Thubert T, Ait Hammou-Sadi F, Faivre E, Trichot C, Fernandez H, Deffieux X
Service de gynécologie-obstétrique et médecine de la reproduction, hôpital Antoine-Béclère, AP-HP, 157, rue de la Porte-de-Trivaux, 92140 Clamart, France.
Prog Urol. 2013 Apr;23(4):262-9. doi: 10.1016/j.purol.2013.01.020. Epub 2013 Mar 13.
There are few data concerning the results of the treatment of recurrent stress urinary incontinence (SUI) after redo mid-urethral sling (MUS) procedure.
Retrospective study concerning 34 patients presenting with recurrent SUI following the placement of a first MUS procedure and who have undergone a second MUS procedure. Results were evaluated objectively (cough stress test) and subjectively using international consultation on incontinence questionnaire-short form (ICIQ-SF).

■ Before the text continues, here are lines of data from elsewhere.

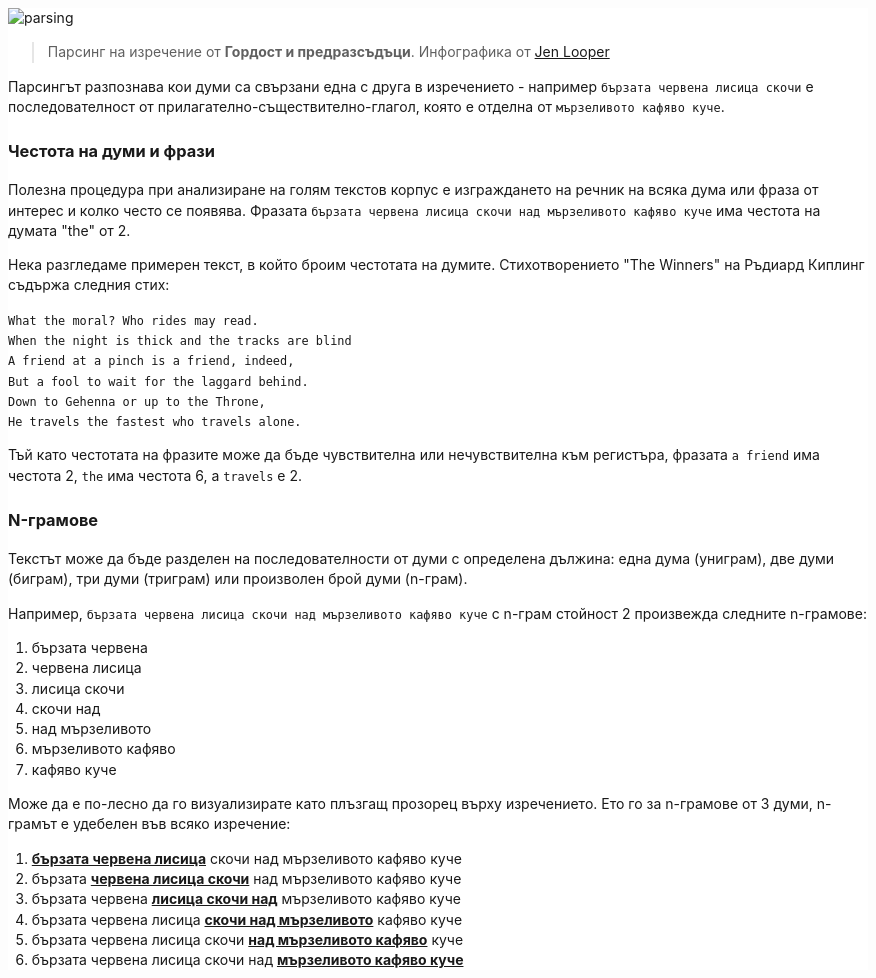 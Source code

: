 ![parsing](../../../../6-NLP/2-Tasks/images/parse.png)

> Парсинг на изречение от **Гордост и предразсъдъци**. Инфографика от [Jen Looper](https://twitter.com/jenlooper)

Парсингът разпознава кои думи са свързани една с друга в изречението - например `бързата червена лисица скочи` е последователност от прилагателно-съществително-глагол, която е отделна от `мързеливото кафяво куче`.

### Честота на думи и фрази

Полезна процедура при анализиране на голям текстов корпус е изграждането на речник на всяка дума или фраза от интерес и колко често се появява. Фразата `бързата червена лисица скочи над мързеливото кафяво куче` има честота на думата "the" от 2.

Нека разгледаме примерен текст, в който броим честотата на думите. Стихотворението "The Winners" на Ръдиард Киплинг съдържа следния стих:

```output
What the moral? Who rides may read.
When the night is thick and the tracks are blind
A friend at a pinch is a friend, indeed,
But a fool to wait for the laggard behind.
Down to Gehenna or up to the Throne,
He travels the fastest who travels alone.
```

Тъй като честотата на фразите може да бъде чувствителна или нечувствителна към регистъра, фразата `a friend` има честота 2, `the` има честота 6, а `travels` е 2.

### N-грамове

Текстът може да бъде разделен на последователности от думи с определена дължина: една дума (униграм), две думи (биграм), три думи (триграм) или произволен брой думи (n-грам).

Например, `бързата червена лисица скочи над мързеливото кафяво куче` с n-грам стойност 2 произвежда следните n-грамове:

1. бързата червена  
2. червена лисица  
3. лисица скочи  
4. скочи над  
5. над мързеливото  
6. мързеливото кафяво  
7. кафяво куче  

Може да е по-лесно да го визуализирате като плъзгащ прозорец върху изречението. Ето го за n-грамове от 3 думи, n-грамът е удебелен във всяко изречение:

1.   <u>**бързата червена лисица**</u> скочи над мързеливото кафяво куче  
2.   бързата **<u>червена лисица скочи</u>** над мързеливото кафяво куче  
3.   бързата червена **<u>лисица скочи над</u>** мързеливото кафяво куче  
4.   бързата червена лисица **<u>скочи над мързеливото</u>** кафяво куче  
5.   бързата червена лисица скочи **<u>над мързеливото кафяво</u>** куче  
6.   бързата червена лисица скочи над <u>**мързеливото кафяво куче**</u>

The surgical technique for the placement of the first MUS was a retropubic approach in seven (20.5%) cases and a transobturator approach in 27 (79.5%) cases. Concerning the redo MUS procedure, a retropubic procedure was performed in 25 (73.5%) patients and a transobturator procedure in nine (26.5%) patients. Among the 34 patients, 32 (94%) were re-examined at 2 months follow-up, and contacted through telephone after 1-year follow-up. Post-operatively, the cough stress test revealed no urine leakage in 27/32 (84%) patients. Median follow-up was 15.5 months. ICIQ-SF score was 0 (complete continence) in 19/32 (59%) patients; between 4 and 12 in 11/32 (34%) and between 13 and 20 in 2/32 (6%) patients. A bladder injury was diagnosed during the surgical procedure in two patients. A reintervention was required in 2/34 (5%) patients because of postoperative urinary retention or bladder outlet obstruction. A partial sling resection was required in 2/34 (5%) patients because of vaginal exposure of the synthetic sling.
In this study, redo MUS procedure was associated with good functional results despite a high rate of complications.
关于经尿道中段吊带术(MUS)术后复发性压力性尿失禁(SUI)的治疗结果,相关数据较少。
对34例在首次MUS手术后出现复发性SUI且接受了第二次MUS手术的患者进行回顾性研究。结果通过客观(咳嗽压力试验)和主观(使用国际尿失禁咨询问卷简表[ICIQ-SF])进行评估。
首次MUS手术的放置技术中,耻骨后途径7例(20.5%),经闭孔途径27例(79.5%)。关于再次进行MUS手术,耻骨后手术25例(73.5%),经闭孔手术9例(26.5%)。34例患者中,32例(94%)在2个月随访时接受复查,1年随访时通过电话联系。术后,咳嗽压力试验显示27/32(84%)患者无尿液漏出。中位随访时间为15.5个月。ICIQ-SF评分在19/32(59%)患者中为0(完全控尿);11/32(34%)患者在4至12分之间,2/32(6%)患者在13至20分之间。手术过程中诊断出2例膀胱损伤。2/34(5%)患者因术后尿潴留或膀胱出口梗阻需要再次干预。2/34(5%)患者因合成吊带暴露于阴道需要进行部分吊带切除术。
在本研究中,尽管并发症发生率较高,但再次进行MUS手术仍取得了良好的功能结果。